Influencées par l’industrie vidéoludique, FPS en tête (on a souvent l’impression de jouer à Call Of Duty quand ça lagge) les scènes de combat constituent le corps du film et se doivent, époque oblige, d’être âpres, tendues et éprouvantes. Surtout éprouvantes en fait, et elles le sont. Aucun doute à ce sujet. Elles me rappellent même ces images fugaces noyées dans le vacarme assourdissant de ces après midi de mon enfance lorsque je me tortillais sur le canapé, tentant vainement de regarder Goldorak à la télé alors que ma mère passait l’aspirateur dans le salon.
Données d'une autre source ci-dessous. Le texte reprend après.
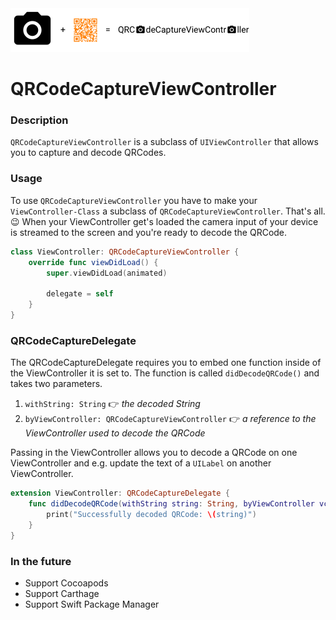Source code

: <img src="logo.png" height="70">

# QRCodeCaptureViewController

### Description

`QRCodeCaptureViewController` is a subclass of `UIViewController` that allows you to capture and decode QRCodes.

### Usage

To use `QRCodeCaptureViewController` you have to make your `ViewController-Class` a subclass of `QRCodeCaptureViewController`. That's all. 😉 When your ViewController get's loaded the camera input of your device is streamed to the screen and you're ready to decode the QRCode.

``` swift
class ViewController: QRCodeCaptureViewController {
    override func viewDidLoad() {
        super.viewDidLoad(animated)

        delegate = self
    }
}
```

### QRCodeCaptureDelegate

The QRCodeCaptureDelegate requires you to embed one function inside of the ViewController it is set to. The function is called `didDecodeQRCode()` and takes two parameters.

1. `withString: String` 👉 *the decoded String*
2. `byViewController: QRCodeCaptureViewController` 👉 *a reference to the ViewController used to decode the QRCode*

Passing in the ViewController allows you to decode a QRCode on one ViewController and e.g. update the text of a `UILabel` on another ViewController.

``` swift
extension ViewController: QRCodeCaptureDelegate {
    func didDecodeQRCode(withString string: String, byViewController vc: QRCodeCaptureViewController) {
        print("Successfully decoded QRCode: \(string)")
    }
}
```

### In the future

- Support Cocoapods
- Support Carthage
- Support Swift Package Manager
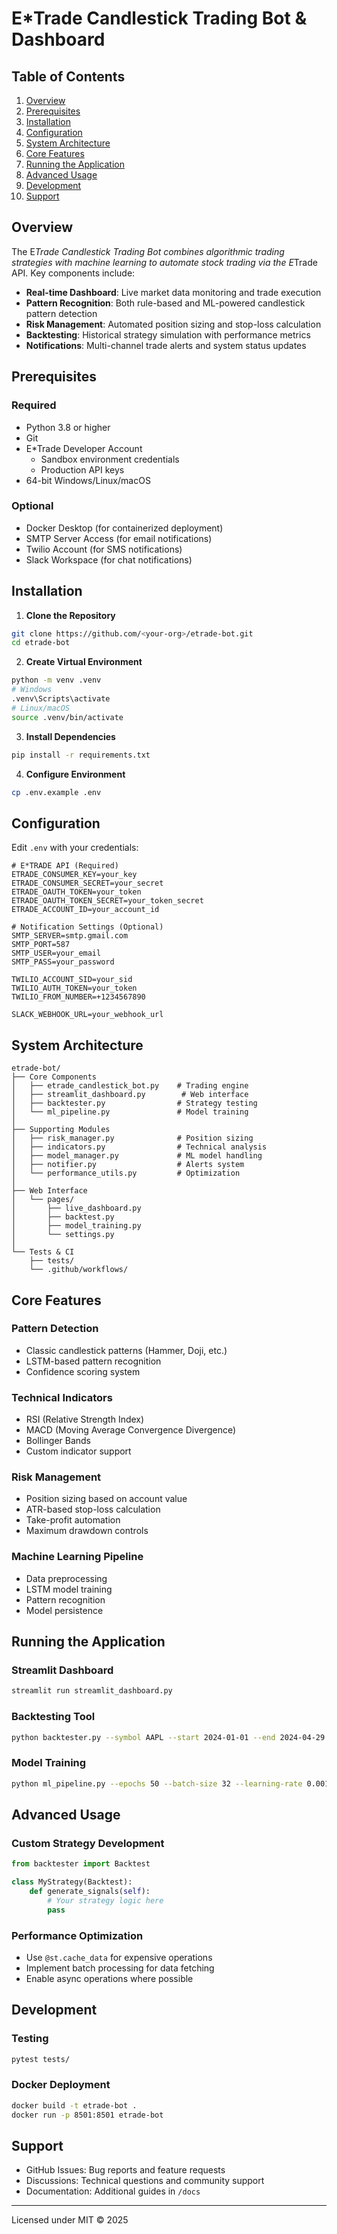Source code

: # E*Trade Candlestick Trading Bot & Dashboard

## Table of Contents
1. [Overview](#overview)
2. [Prerequisites](#prerequisites)
3. [Installation](#installation)
4. [Configuration](#configuration)
5. [System Architecture](#system-architecture)
6. [Core Features](#core-features)
7. [Running the Application](#running-the-application)
8. [Advanced Usage](#advanced-usage)
9. [Development](#development)
10. [Support](#support)

## Overview

The E*Trade Candlestick Trading Bot combines algorithmic trading strategies with machine learning to automate stock trading via the E*Trade API. Key components include:

- **Real-time Dashboard**: Live market data monitoring and trade execution
- **Pattern Recognition**: Both rule-based and ML-powered candlestick pattern detection
- **Risk Management**: Automated position sizing and stop-loss calculation
- **Backtesting**: Historical strategy simulation with performance metrics
- **Notifications**: Multi-channel trade alerts and system status updates

## Prerequisites

### Required
- Python 3.8 or higher
- Git
- E*Trade Developer Account
  - Sandbox environment credentials
  - Production API keys
- 64-bit Windows/Linux/macOS

### Optional
- Docker Desktop (for containerized deployment)
- SMTP Server Access (for email notifications)
- Twilio Account (for SMS notifications)
- Slack Workspace (for chat notifications)

## Installation

1. **Clone the Repository**
```bash
git clone https://github.com/<your-org>/etrade-bot.git
cd etrade-bot
```

2. **Create Virtual Environment**
```bash
python -m venv .venv
# Windows
.venv\Scripts\activate
# Linux/macOS
source .venv/bin/activate
```

3. **Install Dependencies**
```bash
pip install -r requirements.txt
```

4. **Configure Environment**
```bash
cp .env.example .env
```

## Configuration

Edit `.env` with your credentials:

```plaintext
# E*TRADE API (Required)
ETRADE_CONSUMER_KEY=your_key
ETRADE_CONSUMER_SECRET=your_secret
ETRADE_OAUTH_TOKEN=your_token
ETRADE_OAUTH_TOKEN_SECRET=your_token_secret
ETRADE_ACCOUNT_ID=your_account_id

# Notification Settings (Optional)
SMTP_SERVER=smtp.gmail.com
SMTP_PORT=587
SMTP_USER=your_email
SMTP_PASS=your_password

TWILIO_ACCOUNT_SID=your_sid
TWILIO_AUTH_TOKEN=your_token
TWILIO_FROM_NUMBER=+1234567890

SLACK_WEBHOOK_URL=your_webhook_url
```

## System Architecture

```
etrade-bot/
├── Core Components
│   ├── etrade_candlestick_bot.py    # Trading engine
│   ├── streamlit_dashboard.py        # Web interface
│   ├── backtester.py                # Strategy testing
│   └── ml_pipeline.py               # Model training
│
├── Supporting Modules
│   ├── risk_manager.py              # Position sizing
│   ├── indicators.py                # Technical analysis
│   ├── model_manager.py             # ML model handling
│   ├── notifier.py                  # Alerts system
│   └── performance_utils.py         # Optimization
│
├── Web Interface
│   └── pages/
│       ├── live_dashboard.py
│       ├── backtest.py
│       ├── model_training.py
│       └── settings.py
│
└── Tests & CI
    ├── tests/
    └── .github/workflows/
```

## Core Features

### Pattern Detection
- Classic candlestick patterns (Hammer, Doji, etc.)
- LSTM-based pattern recognition
- Confidence scoring system

### Technical Indicators
- RSI (Relative Strength Index)
- MACD (Moving Average Convergence Divergence)
- Bollinger Bands
- Custom indicator support

### Risk Management
- Position sizing based on account value
- ATR-based stop-loss calculation
- Take-profit automation
- Maximum drawdown controls

### Machine Learning Pipeline
- Data preprocessing
- LSTM model training
- Pattern recognition
- Model persistence

## Running the Application

### Streamlit Dashboard
```bash
streamlit run streamlit_dashboard.py
```

### Backtesting Tool
```bash
python backtester.py --symbol AAPL --start 2024-01-01 --end 2024-04-29 --strategy lstm
```

### Model Training
```bash
python ml_pipeline.py --epochs 50 --batch-size 32 --learning-rate 0.001
```

## Advanced Usage

### Custom Strategy Development
```python
from backtester import Backtest

class MyStrategy(Backtest):
    def generate_signals(self):
        # Your strategy logic here
        pass
```

### Performance Optimization
- Use `@st.cache_data` for expensive operations
- Implement batch processing for data fetching
- Enable async operations where possible

## Development

### Testing
```bash
pytest tests/
```

### Docker Deployment
```bash
docker build -t etrade-bot .
docker run -p 8501:8501 etrade-bot
```

## Support

- GitHub Issues: Bug reports and feature requests
- Discussions: Technical questions and community support
- Documentation: Additional guides in `/docs`

---
Licensed under MIT © 2025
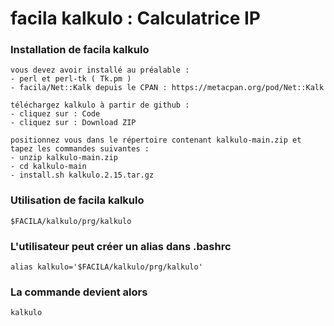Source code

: # facila kalkulo : Calculatrice IP
### Installation de facila kalkulo
```
vous devez avoir installé au préalable :
- perl et perl-tk ( Tk.pm )
- facila/Net::Kalk depuis le CPAN : https://metacpan.org/pod/Net::Kalk

téléchargez kalkulo à partir de github :
- cliquez sur : Code
- cliquez sur : Download ZIP

positionnez vous dans le répertoire contenant kalkulo-main.zip et tapez les commandes suivantes :
- unzip kalkulo-main.zip
- cd kalkulo-main
- install.sh kalkulo.2.15.tar.gz
```
### Utilisation de facila kalkulo
```
$FACILA/kalkulo/prg/kalkulo
```
### L'utilisateur peut créer un alias dans .bashrc
```
alias kalkulo='$FACILA/kalkulo/prg/kalkulo'
```
### La commande devient alors
```
kalkulo
```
A quoi ça sert de vouloir jouer la carte du « réalisme » lorsqu’on écrit un scénario et des dialogues qui mettent en scènes des militaires aussi peu crédibles. Je veux bien que la suspension d’incrédulité et notre soif de situations héroïques poignantes nous font parfois accepter des tirades un chouia plus lyriques que ce qu’elles devraient être, mais là c’est même pas ça. Ils racontent n’importe quoi, n’importe comment et ce, n’importe quand. C’est pas un film, c’est une répétition générale où les personnages déclament des dialogues en yaourt. On n’a même pas l’impression qu’ils sont américains, on dirait qu’ils font tous semblant. Le casting fait ce qu’il peut (j’ai noté : courir parfois, crier de temps en temps et secouer leurs fusils en disant des trucs rigolos) mais la présence de Michelle Rodriguez - dont la prestation ubuesque rappelle son travail sur Avatar – finit de décourager toutes les velléités d’implication des spectateurs les plus motivés.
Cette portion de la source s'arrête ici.